[[ SUPPLIED INFORMATION, beginning ]]

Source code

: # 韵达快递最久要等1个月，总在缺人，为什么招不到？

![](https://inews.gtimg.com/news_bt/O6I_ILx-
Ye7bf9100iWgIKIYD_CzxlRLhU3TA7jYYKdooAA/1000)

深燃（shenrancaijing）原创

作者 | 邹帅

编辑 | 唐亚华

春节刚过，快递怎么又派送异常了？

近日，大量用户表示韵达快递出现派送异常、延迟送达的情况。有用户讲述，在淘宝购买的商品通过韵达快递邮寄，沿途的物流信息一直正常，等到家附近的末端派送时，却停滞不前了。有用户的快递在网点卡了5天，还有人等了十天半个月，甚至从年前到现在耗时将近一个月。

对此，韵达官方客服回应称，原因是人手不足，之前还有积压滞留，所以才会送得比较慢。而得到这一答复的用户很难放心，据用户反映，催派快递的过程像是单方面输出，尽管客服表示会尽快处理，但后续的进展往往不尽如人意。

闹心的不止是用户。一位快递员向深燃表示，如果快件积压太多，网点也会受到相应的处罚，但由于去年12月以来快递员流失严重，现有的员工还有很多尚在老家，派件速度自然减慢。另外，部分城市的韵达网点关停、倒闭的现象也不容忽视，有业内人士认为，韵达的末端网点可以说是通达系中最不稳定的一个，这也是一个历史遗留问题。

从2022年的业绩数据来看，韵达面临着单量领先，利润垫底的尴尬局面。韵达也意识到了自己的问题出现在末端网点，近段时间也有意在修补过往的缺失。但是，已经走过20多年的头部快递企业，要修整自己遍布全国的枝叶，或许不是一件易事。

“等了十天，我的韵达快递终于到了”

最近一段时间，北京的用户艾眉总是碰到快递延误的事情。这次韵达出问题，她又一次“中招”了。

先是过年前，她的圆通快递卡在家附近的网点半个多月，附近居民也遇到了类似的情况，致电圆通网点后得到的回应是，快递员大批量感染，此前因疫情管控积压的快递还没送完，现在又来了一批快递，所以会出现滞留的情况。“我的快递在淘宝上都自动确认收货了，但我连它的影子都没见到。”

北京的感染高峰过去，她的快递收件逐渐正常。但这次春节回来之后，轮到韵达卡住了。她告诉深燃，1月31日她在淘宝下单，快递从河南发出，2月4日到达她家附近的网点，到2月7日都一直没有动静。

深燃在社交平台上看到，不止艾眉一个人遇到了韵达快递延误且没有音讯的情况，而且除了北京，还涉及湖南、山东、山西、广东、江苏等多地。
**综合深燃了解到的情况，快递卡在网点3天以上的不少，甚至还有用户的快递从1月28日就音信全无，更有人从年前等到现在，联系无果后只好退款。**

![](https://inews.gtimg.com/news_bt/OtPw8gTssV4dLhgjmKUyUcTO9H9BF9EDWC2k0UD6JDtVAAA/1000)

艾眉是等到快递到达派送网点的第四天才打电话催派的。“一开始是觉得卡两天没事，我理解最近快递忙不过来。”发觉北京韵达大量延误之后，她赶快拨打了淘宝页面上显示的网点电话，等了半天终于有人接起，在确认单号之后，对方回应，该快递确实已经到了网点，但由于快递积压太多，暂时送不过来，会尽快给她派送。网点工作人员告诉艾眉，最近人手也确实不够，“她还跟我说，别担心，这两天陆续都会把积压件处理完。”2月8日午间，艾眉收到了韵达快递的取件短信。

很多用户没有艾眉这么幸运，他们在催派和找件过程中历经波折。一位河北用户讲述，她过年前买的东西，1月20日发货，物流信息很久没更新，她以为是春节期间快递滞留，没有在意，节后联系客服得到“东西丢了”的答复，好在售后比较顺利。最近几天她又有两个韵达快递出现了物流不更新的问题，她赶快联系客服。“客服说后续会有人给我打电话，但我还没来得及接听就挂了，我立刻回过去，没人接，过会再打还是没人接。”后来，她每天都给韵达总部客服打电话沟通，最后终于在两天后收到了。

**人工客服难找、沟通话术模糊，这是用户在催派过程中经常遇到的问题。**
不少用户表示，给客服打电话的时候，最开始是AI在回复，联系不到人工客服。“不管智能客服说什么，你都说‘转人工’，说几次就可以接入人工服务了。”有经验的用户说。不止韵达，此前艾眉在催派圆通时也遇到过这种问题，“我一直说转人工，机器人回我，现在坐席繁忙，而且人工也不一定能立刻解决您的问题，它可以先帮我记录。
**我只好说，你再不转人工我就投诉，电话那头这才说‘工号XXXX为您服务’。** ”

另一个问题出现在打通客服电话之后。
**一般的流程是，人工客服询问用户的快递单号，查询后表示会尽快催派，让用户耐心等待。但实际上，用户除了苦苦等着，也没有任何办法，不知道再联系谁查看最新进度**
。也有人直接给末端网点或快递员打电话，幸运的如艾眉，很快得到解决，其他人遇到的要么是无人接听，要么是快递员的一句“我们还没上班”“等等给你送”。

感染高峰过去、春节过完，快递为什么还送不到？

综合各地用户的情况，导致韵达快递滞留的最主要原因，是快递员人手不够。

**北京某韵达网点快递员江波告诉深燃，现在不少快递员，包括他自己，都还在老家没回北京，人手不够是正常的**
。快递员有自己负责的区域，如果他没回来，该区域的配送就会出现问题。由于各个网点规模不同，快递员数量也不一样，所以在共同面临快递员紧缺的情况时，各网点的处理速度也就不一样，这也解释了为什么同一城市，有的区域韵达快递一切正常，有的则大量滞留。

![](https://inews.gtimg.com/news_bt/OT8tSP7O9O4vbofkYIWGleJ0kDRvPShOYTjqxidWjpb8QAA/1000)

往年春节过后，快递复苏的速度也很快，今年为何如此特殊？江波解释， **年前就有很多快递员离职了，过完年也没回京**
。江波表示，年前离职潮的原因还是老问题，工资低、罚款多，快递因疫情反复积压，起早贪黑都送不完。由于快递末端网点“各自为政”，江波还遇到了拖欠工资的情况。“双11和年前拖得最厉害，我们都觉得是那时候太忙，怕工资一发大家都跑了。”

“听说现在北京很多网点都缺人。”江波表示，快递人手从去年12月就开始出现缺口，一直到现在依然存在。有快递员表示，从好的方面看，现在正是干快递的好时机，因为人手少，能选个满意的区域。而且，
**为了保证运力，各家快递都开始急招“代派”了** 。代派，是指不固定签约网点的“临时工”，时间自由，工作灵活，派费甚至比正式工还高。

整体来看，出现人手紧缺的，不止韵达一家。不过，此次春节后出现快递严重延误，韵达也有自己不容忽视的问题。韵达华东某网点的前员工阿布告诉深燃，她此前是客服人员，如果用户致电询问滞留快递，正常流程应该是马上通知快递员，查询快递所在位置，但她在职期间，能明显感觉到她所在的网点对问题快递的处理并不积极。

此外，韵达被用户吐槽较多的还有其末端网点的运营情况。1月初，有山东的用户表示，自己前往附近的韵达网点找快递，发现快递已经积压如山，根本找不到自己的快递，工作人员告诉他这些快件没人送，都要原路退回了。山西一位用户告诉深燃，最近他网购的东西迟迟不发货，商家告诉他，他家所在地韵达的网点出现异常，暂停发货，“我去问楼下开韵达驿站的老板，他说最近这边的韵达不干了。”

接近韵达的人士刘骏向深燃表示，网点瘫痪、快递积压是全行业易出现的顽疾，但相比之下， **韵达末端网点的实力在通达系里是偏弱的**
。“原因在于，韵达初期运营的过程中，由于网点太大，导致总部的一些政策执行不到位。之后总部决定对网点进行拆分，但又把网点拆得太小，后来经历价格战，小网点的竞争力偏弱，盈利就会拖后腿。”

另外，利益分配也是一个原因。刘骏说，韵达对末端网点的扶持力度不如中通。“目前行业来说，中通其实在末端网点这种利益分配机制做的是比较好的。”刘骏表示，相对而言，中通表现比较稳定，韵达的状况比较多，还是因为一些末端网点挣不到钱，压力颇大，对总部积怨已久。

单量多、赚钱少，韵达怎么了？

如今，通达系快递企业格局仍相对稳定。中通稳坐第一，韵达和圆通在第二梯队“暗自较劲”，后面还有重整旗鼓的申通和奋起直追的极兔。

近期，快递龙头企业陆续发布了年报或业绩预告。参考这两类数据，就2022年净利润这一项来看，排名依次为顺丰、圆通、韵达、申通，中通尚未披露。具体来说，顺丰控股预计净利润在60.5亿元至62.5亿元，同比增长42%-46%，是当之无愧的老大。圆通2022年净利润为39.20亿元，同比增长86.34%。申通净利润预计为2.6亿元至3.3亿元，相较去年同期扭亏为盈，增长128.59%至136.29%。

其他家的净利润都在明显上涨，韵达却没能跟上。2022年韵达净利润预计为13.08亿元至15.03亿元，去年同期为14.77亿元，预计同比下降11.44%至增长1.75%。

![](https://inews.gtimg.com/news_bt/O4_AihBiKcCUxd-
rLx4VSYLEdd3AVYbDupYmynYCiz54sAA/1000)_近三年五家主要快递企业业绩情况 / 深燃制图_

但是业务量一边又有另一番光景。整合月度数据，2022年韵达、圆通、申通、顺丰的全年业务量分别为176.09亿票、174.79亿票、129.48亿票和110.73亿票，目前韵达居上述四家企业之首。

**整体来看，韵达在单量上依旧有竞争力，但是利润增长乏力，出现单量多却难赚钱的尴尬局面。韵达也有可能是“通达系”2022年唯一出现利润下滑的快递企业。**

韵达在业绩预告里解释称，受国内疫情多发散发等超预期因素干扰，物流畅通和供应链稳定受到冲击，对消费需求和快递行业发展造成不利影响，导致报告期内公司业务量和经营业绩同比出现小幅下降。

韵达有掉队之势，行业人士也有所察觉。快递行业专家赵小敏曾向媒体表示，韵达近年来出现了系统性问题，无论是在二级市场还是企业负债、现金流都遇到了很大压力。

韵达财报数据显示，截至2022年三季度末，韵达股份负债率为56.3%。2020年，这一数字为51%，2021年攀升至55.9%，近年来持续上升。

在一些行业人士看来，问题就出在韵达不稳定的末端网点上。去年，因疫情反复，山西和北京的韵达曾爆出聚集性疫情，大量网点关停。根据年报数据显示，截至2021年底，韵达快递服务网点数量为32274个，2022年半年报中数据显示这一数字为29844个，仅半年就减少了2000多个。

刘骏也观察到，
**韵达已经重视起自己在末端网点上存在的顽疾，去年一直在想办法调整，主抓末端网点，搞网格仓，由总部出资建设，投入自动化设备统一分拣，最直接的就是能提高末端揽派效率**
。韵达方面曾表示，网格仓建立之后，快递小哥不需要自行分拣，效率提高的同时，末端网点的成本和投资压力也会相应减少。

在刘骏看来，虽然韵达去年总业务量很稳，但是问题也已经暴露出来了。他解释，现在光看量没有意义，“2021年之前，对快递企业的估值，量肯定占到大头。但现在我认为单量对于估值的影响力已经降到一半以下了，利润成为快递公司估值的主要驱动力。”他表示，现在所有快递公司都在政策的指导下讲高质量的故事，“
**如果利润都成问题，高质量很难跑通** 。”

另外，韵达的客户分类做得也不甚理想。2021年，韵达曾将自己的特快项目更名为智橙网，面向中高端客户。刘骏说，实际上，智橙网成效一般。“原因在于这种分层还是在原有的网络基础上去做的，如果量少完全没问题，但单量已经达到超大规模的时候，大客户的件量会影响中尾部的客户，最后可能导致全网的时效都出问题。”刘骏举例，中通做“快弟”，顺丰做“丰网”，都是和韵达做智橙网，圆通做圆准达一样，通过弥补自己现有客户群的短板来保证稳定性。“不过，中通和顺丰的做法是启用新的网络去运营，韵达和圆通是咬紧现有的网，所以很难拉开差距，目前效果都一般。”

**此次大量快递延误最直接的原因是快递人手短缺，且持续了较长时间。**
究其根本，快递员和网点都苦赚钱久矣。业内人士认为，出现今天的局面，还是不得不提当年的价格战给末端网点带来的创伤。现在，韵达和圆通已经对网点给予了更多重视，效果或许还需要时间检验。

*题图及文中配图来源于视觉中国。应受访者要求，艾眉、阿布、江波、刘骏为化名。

[[ SUPPLIED INFORMATION, end ]]

:: EXERCISE ::
An exact copy of the data is needed, running from its first line through the line that holds "对此，韵达官方客服回应称，原", and nothing beyond that.

:: YOUR RESPONSE ::
Source code

: # 韵达快递最久要等1个月，总在缺人，为什么招不到？

![](https://inews.gtimg.com/news_bt/O6I_ILx-
Ye7bf9100iWgIKIYD_CzxlRLhU3TA7jYYKdooAA/1000)

深燃（shenrancaijing）原创

作者 | 邹帅

编辑 | 唐亚华

春节刚过，快递怎么又派送异常了？

近日，大量用户表示韵达快递出现派送异常、延迟送达的情况。有用户讲述，在淘宝购买的商品通过韵达快递邮寄，沿途的物流信息一直正常，等到家附近的末端派送时，却停滞不前了。有用户的快递在网点卡了5天，还有人等了十天半个月，甚至从年前到现在耗时将近一个月。

对此，韵达官方客服回应称，原因是人手不足，之前还有积压滞留，所以才会送得比较慢。而得到这一答复的用户很难放心，据用户反映，催派快递的过程像是单方面输出，尽管客服表示会尽快处理，但后续的进展往往不尽如人意。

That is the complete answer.